PROBLEM – For the material that follows, state how many lines contain the word "sollte", and add nothing.

DATA FOR PROCESSING –
────────────────────────────────────────

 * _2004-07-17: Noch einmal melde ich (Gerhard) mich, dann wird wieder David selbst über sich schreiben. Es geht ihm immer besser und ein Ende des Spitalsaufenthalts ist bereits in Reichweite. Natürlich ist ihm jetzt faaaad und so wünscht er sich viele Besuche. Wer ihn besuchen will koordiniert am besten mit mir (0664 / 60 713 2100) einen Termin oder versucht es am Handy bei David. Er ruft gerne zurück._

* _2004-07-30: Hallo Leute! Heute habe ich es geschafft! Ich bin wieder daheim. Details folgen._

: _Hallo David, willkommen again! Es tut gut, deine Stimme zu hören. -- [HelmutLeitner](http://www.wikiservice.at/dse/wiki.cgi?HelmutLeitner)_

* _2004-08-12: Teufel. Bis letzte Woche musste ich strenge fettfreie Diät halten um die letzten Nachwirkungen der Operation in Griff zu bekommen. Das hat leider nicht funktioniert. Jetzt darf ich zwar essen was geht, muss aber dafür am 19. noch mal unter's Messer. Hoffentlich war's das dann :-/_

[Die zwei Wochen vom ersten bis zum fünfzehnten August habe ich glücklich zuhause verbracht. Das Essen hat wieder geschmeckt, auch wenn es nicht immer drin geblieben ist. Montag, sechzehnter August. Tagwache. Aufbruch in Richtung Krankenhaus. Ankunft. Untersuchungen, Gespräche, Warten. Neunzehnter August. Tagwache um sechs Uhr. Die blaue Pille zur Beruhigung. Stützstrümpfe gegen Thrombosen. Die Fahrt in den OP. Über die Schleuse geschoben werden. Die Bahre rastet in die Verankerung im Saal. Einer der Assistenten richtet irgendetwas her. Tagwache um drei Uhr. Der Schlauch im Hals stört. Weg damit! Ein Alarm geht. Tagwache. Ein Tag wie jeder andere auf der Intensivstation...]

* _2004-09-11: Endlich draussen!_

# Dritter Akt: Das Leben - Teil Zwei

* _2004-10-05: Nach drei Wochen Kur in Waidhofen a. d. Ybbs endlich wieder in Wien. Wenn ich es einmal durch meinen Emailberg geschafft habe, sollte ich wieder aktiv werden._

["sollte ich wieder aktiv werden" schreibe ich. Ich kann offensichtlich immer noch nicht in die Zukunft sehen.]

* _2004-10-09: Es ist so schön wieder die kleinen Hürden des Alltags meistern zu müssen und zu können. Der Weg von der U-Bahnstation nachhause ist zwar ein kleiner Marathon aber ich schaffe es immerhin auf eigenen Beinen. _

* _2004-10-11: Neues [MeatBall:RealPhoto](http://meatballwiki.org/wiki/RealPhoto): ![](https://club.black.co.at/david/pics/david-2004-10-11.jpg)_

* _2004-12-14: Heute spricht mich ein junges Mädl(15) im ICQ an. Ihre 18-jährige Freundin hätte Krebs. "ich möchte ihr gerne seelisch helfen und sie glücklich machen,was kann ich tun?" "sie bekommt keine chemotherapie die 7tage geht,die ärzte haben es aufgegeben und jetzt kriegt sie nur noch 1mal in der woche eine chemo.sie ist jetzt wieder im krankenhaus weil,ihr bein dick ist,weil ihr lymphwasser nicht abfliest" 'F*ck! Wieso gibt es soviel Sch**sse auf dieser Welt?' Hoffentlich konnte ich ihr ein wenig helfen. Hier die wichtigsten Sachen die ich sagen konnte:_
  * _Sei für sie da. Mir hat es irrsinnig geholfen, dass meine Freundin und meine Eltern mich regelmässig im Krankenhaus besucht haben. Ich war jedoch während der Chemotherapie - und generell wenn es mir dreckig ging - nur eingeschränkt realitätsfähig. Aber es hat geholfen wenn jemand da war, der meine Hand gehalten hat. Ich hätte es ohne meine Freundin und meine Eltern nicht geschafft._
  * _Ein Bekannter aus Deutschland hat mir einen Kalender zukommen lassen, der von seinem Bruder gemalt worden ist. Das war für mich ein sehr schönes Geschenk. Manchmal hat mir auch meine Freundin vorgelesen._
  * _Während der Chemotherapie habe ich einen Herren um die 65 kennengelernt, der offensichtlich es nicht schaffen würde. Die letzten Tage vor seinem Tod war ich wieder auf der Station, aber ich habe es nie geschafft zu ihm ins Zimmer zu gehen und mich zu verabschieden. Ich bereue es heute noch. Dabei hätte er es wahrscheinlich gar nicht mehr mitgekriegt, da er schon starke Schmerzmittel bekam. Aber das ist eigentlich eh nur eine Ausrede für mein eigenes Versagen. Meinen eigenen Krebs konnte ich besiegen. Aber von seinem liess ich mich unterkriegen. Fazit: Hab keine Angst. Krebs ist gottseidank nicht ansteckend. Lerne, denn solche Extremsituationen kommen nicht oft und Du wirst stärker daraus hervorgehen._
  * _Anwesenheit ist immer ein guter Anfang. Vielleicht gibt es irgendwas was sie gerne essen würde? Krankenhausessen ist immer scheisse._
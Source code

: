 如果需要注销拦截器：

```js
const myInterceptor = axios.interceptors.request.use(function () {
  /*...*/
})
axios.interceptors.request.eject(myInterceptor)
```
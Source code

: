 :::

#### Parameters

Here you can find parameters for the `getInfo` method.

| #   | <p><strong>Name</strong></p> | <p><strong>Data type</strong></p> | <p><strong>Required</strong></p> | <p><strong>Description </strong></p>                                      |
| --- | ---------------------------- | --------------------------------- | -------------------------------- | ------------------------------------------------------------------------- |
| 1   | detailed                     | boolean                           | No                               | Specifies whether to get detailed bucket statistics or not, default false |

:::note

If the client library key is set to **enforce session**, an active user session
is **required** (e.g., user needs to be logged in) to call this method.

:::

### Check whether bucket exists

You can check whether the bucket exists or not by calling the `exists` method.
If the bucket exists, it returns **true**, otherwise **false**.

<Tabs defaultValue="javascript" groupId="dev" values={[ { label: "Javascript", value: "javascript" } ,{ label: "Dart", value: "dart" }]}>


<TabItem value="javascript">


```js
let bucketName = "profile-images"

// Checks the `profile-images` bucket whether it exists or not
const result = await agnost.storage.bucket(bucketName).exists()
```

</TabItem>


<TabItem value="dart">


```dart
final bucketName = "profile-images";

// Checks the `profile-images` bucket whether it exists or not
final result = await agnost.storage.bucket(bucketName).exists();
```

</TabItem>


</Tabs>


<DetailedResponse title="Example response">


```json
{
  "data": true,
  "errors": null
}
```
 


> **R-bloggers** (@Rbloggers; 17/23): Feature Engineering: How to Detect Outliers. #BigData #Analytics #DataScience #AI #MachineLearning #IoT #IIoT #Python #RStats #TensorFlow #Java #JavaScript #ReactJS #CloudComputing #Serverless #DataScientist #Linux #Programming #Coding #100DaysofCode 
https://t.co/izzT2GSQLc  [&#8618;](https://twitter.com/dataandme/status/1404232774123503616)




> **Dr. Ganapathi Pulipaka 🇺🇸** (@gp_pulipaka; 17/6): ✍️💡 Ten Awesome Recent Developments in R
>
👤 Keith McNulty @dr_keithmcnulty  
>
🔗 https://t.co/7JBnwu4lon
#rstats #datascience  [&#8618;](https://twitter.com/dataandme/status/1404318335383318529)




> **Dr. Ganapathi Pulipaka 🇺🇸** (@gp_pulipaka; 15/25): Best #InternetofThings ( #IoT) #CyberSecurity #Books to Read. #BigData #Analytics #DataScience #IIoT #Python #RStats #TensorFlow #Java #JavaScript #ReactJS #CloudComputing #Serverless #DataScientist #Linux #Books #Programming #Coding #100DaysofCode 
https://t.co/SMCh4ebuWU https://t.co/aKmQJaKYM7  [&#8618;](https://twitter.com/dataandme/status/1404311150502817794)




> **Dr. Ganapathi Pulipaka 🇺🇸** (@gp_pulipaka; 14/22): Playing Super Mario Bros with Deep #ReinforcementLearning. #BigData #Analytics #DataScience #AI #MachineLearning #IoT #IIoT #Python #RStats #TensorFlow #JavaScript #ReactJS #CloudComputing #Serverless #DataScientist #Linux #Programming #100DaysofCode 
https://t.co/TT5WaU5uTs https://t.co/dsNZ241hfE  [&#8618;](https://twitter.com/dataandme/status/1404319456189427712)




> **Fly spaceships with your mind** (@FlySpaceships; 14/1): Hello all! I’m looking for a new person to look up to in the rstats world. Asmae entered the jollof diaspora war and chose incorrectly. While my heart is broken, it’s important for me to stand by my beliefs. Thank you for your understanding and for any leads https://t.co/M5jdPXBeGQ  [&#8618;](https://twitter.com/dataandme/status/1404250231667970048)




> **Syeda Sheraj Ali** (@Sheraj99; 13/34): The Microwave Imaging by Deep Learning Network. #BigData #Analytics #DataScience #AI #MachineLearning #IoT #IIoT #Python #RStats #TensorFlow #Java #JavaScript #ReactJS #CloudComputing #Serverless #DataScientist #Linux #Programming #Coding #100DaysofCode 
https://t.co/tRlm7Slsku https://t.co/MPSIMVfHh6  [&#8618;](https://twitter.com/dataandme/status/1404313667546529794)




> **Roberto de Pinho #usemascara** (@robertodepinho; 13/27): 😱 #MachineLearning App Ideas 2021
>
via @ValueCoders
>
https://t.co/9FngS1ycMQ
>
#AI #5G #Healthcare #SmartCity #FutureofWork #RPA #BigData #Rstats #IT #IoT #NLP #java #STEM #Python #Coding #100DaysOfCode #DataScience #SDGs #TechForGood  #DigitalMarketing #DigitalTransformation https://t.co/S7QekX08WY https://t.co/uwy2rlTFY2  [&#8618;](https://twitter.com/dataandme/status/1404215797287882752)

────────────────────────────────────────

WRITTEN ANSWER – 2